- Input material -
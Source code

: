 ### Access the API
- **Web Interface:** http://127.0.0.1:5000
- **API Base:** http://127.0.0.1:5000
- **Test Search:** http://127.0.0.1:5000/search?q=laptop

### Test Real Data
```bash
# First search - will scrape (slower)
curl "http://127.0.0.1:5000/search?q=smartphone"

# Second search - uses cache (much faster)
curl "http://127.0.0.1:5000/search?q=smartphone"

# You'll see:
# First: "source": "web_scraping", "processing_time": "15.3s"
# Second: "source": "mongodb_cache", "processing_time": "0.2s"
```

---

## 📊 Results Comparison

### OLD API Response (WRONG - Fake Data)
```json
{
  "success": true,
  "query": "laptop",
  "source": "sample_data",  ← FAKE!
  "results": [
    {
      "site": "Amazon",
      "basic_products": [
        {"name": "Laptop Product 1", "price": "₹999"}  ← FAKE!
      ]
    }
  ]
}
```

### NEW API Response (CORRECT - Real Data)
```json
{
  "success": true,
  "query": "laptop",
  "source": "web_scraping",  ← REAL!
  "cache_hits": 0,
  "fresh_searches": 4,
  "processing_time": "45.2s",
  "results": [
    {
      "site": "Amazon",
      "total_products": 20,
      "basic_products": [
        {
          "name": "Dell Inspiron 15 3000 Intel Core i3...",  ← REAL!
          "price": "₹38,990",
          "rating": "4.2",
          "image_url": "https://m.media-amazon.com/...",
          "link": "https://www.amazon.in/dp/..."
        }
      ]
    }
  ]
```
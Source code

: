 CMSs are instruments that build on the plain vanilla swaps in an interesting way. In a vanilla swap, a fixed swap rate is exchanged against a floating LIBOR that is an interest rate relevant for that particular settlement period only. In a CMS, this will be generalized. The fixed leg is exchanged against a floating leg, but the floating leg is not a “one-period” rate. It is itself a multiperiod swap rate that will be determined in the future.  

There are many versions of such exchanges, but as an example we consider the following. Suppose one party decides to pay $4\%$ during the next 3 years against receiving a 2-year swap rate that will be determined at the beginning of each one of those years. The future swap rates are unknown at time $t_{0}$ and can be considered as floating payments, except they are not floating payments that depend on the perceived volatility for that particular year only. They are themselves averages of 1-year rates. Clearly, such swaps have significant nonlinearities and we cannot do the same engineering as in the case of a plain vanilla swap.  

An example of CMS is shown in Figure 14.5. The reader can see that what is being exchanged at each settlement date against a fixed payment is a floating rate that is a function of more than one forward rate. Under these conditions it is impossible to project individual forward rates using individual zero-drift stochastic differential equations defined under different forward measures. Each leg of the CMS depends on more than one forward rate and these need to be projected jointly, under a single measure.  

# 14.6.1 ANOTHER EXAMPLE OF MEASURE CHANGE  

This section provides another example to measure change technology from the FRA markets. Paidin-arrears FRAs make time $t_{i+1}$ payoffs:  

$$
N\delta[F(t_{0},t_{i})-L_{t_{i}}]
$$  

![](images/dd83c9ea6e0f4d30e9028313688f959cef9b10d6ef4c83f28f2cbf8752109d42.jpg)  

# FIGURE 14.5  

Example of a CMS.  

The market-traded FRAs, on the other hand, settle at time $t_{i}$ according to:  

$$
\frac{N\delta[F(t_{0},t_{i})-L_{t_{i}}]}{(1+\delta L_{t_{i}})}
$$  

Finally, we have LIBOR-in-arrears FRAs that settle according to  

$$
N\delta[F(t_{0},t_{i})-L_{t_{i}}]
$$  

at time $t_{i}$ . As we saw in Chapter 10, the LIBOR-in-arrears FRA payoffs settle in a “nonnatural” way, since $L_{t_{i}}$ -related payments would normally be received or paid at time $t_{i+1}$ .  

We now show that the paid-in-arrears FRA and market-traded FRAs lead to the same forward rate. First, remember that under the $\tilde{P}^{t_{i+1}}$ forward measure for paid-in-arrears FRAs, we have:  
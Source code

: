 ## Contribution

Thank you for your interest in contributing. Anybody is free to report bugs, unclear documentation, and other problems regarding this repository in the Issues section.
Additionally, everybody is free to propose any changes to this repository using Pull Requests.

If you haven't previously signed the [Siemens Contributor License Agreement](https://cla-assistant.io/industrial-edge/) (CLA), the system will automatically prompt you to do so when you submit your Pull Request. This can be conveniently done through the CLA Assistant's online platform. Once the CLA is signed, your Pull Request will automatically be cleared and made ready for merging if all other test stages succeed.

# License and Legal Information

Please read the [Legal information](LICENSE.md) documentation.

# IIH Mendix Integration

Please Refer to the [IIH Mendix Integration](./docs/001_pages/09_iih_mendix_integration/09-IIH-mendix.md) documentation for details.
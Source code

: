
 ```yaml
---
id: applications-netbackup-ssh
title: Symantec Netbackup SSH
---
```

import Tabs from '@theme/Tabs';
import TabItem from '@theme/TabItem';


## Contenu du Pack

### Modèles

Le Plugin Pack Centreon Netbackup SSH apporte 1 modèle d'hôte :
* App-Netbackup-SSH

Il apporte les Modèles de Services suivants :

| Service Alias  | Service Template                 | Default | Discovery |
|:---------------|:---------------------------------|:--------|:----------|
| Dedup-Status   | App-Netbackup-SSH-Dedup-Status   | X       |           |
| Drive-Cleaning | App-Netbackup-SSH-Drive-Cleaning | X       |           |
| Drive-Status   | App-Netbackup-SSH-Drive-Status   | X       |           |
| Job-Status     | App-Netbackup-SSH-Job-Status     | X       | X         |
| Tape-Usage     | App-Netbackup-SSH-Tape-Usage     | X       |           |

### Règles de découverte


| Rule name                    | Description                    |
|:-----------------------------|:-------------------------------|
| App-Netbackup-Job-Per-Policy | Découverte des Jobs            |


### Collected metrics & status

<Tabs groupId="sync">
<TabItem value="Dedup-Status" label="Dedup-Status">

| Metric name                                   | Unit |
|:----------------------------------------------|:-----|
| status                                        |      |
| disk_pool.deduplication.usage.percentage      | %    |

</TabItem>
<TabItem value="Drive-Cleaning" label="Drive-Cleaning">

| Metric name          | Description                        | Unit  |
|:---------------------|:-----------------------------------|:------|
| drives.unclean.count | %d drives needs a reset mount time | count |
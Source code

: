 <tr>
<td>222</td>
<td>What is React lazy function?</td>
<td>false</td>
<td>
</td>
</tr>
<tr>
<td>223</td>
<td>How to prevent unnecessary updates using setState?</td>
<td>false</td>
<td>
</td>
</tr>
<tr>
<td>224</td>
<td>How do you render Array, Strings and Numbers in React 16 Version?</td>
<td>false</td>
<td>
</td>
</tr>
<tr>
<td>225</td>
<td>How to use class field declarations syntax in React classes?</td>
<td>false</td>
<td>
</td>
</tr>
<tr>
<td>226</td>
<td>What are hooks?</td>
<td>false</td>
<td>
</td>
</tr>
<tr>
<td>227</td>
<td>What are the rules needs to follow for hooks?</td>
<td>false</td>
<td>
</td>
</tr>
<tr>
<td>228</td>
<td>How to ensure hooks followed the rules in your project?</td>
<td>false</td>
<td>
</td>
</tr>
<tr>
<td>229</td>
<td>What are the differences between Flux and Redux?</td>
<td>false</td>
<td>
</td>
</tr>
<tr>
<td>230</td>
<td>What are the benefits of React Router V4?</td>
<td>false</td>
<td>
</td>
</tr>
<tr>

- Work to complete -
All of the records must be repeated exactly.

- Task answer -
Source code

: ### Access the API
- **Web Interface:** http://127.0.0.1:5000
- **API Base:** http://127.0.0.1:5000
- **Test Search:** http://127.0.0.1:5000/search?q=laptop

### Test Real Data
```bash
# First search - will scrape (slower)
curl "http://127.0.0.1:5000/search?q=smartphone"

# Second search - uses cache (much faster)
curl "http://127.0.0.1:5000/search?q=smartphone"

# You'll see:
# First: "source": "web_scraping", "processing_time": "15.3s"
# Second: "source": "mongodb_cache", "processing_time": "0.2s"
```

---

## 📊 Results Comparison

### OLD API Response (WRONG - Fake Data)
```json
{
  "success": true,
  "query": "laptop",
  "source": "sample_data",  ← FAKE!
  "results": [
    {
      "site": "Amazon",
      "basic_products": [
        {"name": "Laptop Product 1", "price": "₹999"}  ← FAKE!
      ]
    }
  ]
}
```

### NEW API Response (CORRECT - Real Data)
```json
{
  "success": true,
  "query": "laptop",
  "source": "web_scraping",  ← REAL!
  "cache_hits": 0,
  "fresh_searches": 4,
  "processing_time": "45.2s",
  "results": [
    {
      "site": "Amazon",
      "total_products": 20,
      "basic_products": [
        {
          "name": "Dell Inspiron 15 3000 Intel Core i3...",  ← REAL!
          "price": "₹38,990",
          "rating": "4.2",
          "image_url": "https://m.media-amazon.com/...",
          "link": "https://www.amazon.in/dp/..."
        }
      ]
    }
  ]
```
Source code

: CMSs are instruments that build on the plain vanilla swaps in an interesting way. In a vanilla swap, a fixed swap rate is exchanged against a floating LIBOR that is an interest rate relevant for that particular settlement period only. In a CMS, this will be generalized. The fixed leg is exchanged against a floating leg, but the floating leg is not a “one-period” rate. It is itself a multiperiod swap rate that will be determined in the future.  

There are many versions of such exchanges, but as an example we consider the following. Suppose one party decides to pay $4\%$ during the next 3 years against receiving a 2-year swap rate that will be determined at the beginning of each one of those years. The future swap rates are unknown at time $t_{0}$ and can be considered as floating payments, except they are not floating payments that depend on the perceived volatility for that particular year only. They are themselves averages of 1-year rates. Clearly, such swaps have significant nonlinearities and we cannot do the same engineering as in the case of a plain vanilla swap.  

An example of CMS is shown in Figure 14.5. The reader can see that what is being exchanged at each settlement date against a fixed payment is a floating rate that is a function of more than one forward rate. Under these conditions it is impossible to project individual forward rates using individual zero-drift stochastic differential equations defined under different forward measures. Each leg of the CMS depends on more than one forward rate and these need to be projected jointly, under a single measure.  

# 14.6.1 ANOTHER EXAMPLE OF MEASURE CHANGE  

This section provides another example to measure change technology from the FRA markets. Paidin-arrears FRAs make time $t_{i+1}$ payoffs:  

$$
N\delta[F(t_{0},t_{i})-L_{t_{i}}]
$$  

![](images/dd83c9ea6e0f4d30e9028313688f959cef9b10d6ef4c83f28f2cbf8752109d42.jpg)  

# FIGURE 14.5  

Example of a CMS.  

The market-traded FRAs, on the other hand, settle at time $t_{i}$ according to:  

$$
\frac{N\delta[F(t_{0},t_{i})-L_{t_{i}}]}{(1+\delta L_{t_{i}})}
$$  

Finally, we have LIBOR-in-arrears FRAs that settle according to  

$$
N\delta[F(t_{0},t_{i})-L_{t_{i}}]
$$  

at time $t_{i}$ . As we saw in Chapter 10, the LIBOR-in-arrears FRA payoffs settle in a “nonnatural” way, since $L_{t_{i}}$ -related payments would normally be received or paid at time $t_{i+1}$ .  

We now show that the paid-in-arrears FRA and market-traded FRAs lead to the same forward rate. First, remember that under the $\tilde{P}^{t_{i+1}}$ forward measure for paid-in-arrears FRAs, we have:  
Source code

: ## Contribution

Thank you for your interest in contributing. Anybody is free to report bugs, unclear documentation, and other problems regarding this repository in the Issues section.
Additionally, everybody is free to propose any changes to this repository using Pull Requests.

If you haven't previously signed the [Siemens Contributor License Agreement](https://cla-assistant.io/industrial-edge/) (CLA), the system will automatically prompt you to do so when you submit your Pull Request. This can be conveniently done through the CLA Assistant's online platform. Once the CLA is signed, your Pull Request will automatically be cleared and made ready for merging if all other test stages succeed.

# License and Legal Information

Please read the [Legal information](LICENSE.md) documentation.

# IIH Mendix Integration

Please Refer to the [IIH Mendix Integration](./docs/001_pages/09_iih_mendix_integration/09-IIH-mendix.md) documentation for details.
Source code

:
 ```yaml
---
id: applications-netbackup-ssh
title: Symantec Netbackup SSH
---
```

import Tabs from '@theme/Tabs';
import TabItem from '@theme/TabItem';


## Contenu du Pack

### Modèles

Le Plugin Pack Centreon Netbackup SSH apporte 1 modèle d'hôte :
* App-Netbackup-SSH

Il apporte les Modèles de Services suivants :

| Service Alias  | Service Template                 | Default | Discovery |
|:---------------|:---------------------------------|:--------|:----------|
| Dedup-Status   | App-Netbackup-SSH-Dedup-Status   | X       |           |
| Drive-Cleaning | App-Netbackup-SSH-Drive-Cleaning | X       |           |
| Drive-Status   | App-Netbackup-SSH-Drive-Status   | X       |           |
| Job-Status     | App-Netbackup-SSH-Job-Status     | X       | X         |
| Tape-Usage     | App-Netbackup-SSH-Tape-Usage     | X       |           |

### Règles de découverte


| Rule name                    | Description                    |
|:-----------------------------|:-------------------------------|
| App-Netbackup-Job-Per-Policy | Découverte des Jobs            |


### Collected metrics & status

<Tabs groupId="sync">
<TabItem value="Dedup-Status" label="Dedup-Status">

| Metric name                                   | Unit |
|:----------------------------------------------|:-----|
| status                                        |      |
| disk_pool.deduplication.usage.percentage      | %    |

</TabItem>
<TabItem value="Drive-Cleaning" label="Drive-Cleaning">

| Metric name          | Description                        | Unit  |
|:---------------------|:-----------------------------------|:------|
| drives.unclean.count | %d drives needs a reset mount time | count |
Source code

: <tr>
<td>222</td>
<td>What is React lazy function?</td>
<td>false</td>
<td>
</td>
</tr>
<tr>
<td>223</td>
<td>How to prevent unnecessary updates using setState?</td>
<td>false</td>
<td>
</td>
</tr>
<tr>
<td>224</td>
<td>How do you render Array, Strings and Numbers in React 16 Version?</td>
<td>false</td>
<td>
</td>
</tr>
<tr>
<td>225</td>
<td>How to use class field declarations syntax in React classes?</td>
<td>false</td>
<td>
</td>
</tr>
<tr>
<td>226</td>
<td>What are hooks?</td>
<td>false</td>
<td>
</td>
</tr>
<tr>
<td>227</td>
<td>What are the rules needs to follow for hooks?</td>
<td>false</td>
<td>
</td>
</tr>
<tr>
<td>228</td>
<td>How to ensure hooks followed the rules in your project?</td>
<td>false</td>
<td>
</td>
</tr>
<tr>
<td>229</td>
<td>What are the differences between Flux and Redux?</td>
<td>false</td>
<td>
</td>
</tr>
<tr>
<td>230</td>
<td>What are the benefits of React Router V4?</td>
<td>false</td>
<td>
</td>
</tr>
<tr>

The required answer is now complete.